L’entusiasmo diventa energia pura. Il Partick non si accontenta, assedia la metà campo avversaria come se fosse il Celtic e non viceversa. Al 23° Johnstone, il funambolico attaccante dei Bhoys, deve alzare bandiera bianca per infortunio. È un segnale: gli dei del calcio oggi hanno scelto da che parte stare.
Il terzo gol, al 28° minuto, è il frutto di questa pressione asfissiante. Ancora un corner, ancora un’azione convulsa in area. La conclusione di Bone viene respinta sulla linea, ma McQuade è lì, rapace, a ribadire in rete. Tre a zero, e ora sì che sembra davvero un sogno.
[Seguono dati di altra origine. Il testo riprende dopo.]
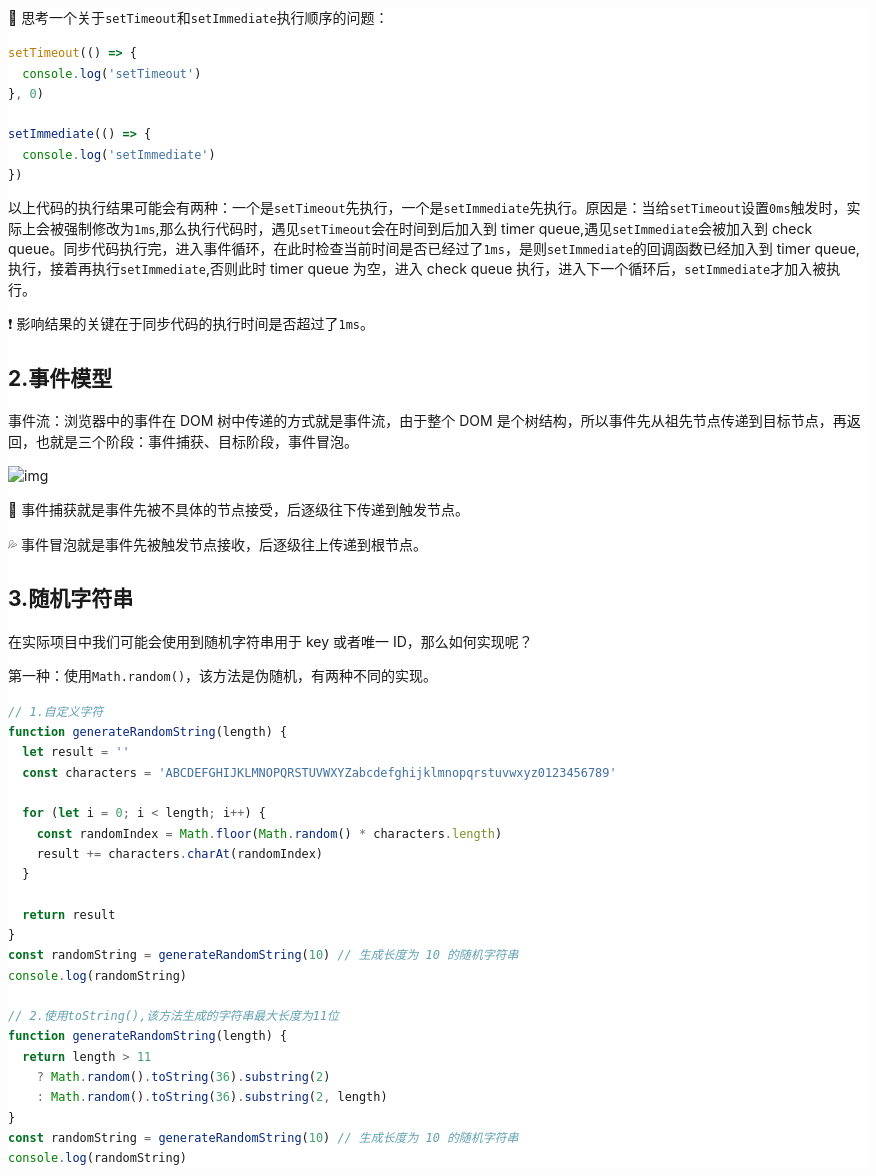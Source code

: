 🤔 思考一个关于`setTimeout`和`setImmediate`执行顺序的问题：

```javascript
setTimeout(() => {
  console.log('setTimeout')
}, 0)

setImmediate(() => {
  console.log('setImmediate')
})
```

以上代码的执行结果可能会有两种：一个是`setTimeout`先执行，一个是`setImmediate`先执行。原因是：当给`setTimeout`设置`0ms`触发时，实际上会被强制修改为`1ms`,那么执行代码时，遇见`setTimeout`会在时间到后加入到 timer queue,遇见`setImmediate`会被加入到 check queue。同步代码执行完，进入事件循环，在此时检查当前时间是否已经过了`1ms`，是则`setImmediate`的回调函数已经加入到 timer queue,执行，接着再执行`setImmediate`,否则此时 timer queue 为空，进入 check queue 执行，进入下一个循环后，`setImmediate`才加入被执行。

❗ 影响结果的关键在于同步代码的执行时间是否超过了`1ms`。

## 2.事件模型

事件流：浏览器中的事件在 DOM 树中传递的方式就是事件流，由于整个 DOM 是个树结构，所以事件先从祖先节点传递到目标节点，再返回，也就是三个阶段：事件捕获、目标阶段，事件冒泡。

![img](https://static.vue-js.com/3e9a6450-74cf-11eb-85f6-6fac77c0c9b3.png)

🙌 事件捕获就是事件先被不具体的节点接受，后逐级往下传递到触发节点。

💦 事件冒泡就是事件先被触发节点接收，后逐级往上传递到根节点。

## 3.随机字符串

在实际项目中我们可能会使用到随机字符串用于 key 或者唯一 ID，那么如何实现呢？

第一种：使用`Math.random()`，该方法是伪随机，有两种不同的实现。

```javascript
// 1.自定义字符
function generateRandomString(length) {
  let result = ''
  const characters = 'ABCDEFGHIJKLMNOPQRSTUVWXYZabcdefghijklmnopqrstuvwxyz0123456789'

  for (let i = 0; i < length; i++) {
    const randomIndex = Math.floor(Math.random() * characters.length)
    result += characters.charAt(randomIndex)
  }

  return result
}
const randomString = generateRandomString(10) // 生成长度为 10 的随机字符串
console.log(randomString)

// 2.使用toString(),该方法生成的字符串最大长度为11位
function generateRandomString(length) {
  return length > 11
    ? Math.random().toString(36).substring(2)
    : Math.random().toString(36).substring(2, length)
}
const randomString = generateRandomString(10) // 生成长度为 10 的随机字符串
console.log(randomString)
```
Ma il calcio sa essere più imprevedibile di qualsiasi sogno. Al 35° minuto, mentre dagli spalti si alza il coro “We want more“, il Partick orchestra un’azione che è pura poesia calcistica. Forsyth lancia sulla sinistra, Bone controlla e fugge verso il fondo superando due avversari. Il cross arretrato trova Lawrie che pennella in area per McQuade. Il suo tiro viene respinto miracolosamente, ma è solo il preludio al gol che arriverà un minuto dopo.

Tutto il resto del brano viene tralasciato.